# PROBLEM DESCRIPTION:
Gather all lines in the records below that include the word "eget".

Dataset entries:
⁂

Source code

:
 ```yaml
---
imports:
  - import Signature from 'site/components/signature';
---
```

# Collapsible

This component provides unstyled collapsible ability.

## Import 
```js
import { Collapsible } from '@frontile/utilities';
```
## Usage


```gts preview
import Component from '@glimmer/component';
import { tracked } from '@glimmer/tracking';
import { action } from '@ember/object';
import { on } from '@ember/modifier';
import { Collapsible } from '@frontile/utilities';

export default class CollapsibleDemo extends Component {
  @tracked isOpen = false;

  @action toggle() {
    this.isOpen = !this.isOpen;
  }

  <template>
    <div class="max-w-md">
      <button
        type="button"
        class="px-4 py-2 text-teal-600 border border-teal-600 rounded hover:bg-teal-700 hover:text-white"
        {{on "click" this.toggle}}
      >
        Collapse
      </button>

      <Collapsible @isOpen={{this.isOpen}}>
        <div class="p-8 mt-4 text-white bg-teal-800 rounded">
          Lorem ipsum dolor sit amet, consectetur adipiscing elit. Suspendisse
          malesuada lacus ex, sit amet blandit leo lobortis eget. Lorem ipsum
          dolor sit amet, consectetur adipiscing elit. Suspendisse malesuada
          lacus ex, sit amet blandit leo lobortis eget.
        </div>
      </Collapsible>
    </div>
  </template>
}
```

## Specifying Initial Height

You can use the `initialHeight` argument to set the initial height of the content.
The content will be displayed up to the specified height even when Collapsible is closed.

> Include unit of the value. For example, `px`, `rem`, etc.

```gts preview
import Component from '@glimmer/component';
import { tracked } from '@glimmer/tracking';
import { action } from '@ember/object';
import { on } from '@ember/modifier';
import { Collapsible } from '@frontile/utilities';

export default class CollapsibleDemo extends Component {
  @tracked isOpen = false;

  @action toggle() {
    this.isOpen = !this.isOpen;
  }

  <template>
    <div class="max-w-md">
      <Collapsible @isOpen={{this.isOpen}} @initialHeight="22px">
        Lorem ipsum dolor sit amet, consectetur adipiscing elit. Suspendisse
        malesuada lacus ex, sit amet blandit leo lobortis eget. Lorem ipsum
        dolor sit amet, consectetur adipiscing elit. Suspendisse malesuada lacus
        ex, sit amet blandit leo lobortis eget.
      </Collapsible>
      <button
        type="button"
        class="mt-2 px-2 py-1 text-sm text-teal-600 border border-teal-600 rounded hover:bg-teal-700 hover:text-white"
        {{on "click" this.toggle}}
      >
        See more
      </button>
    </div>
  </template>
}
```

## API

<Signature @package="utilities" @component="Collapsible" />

⁂

# SOLUTION FOR THIS TASK:
          malesuada lacus ex, sit amet blandit leo lobortis eget. Lorem ipsum
          lacus ex, sit amet blandit leo lobortis eget.
        malesuada lacus ex, sit amet blandit leo lobortis eget. Lorem ipsum
        ex, sit amet blandit leo lobortis eget.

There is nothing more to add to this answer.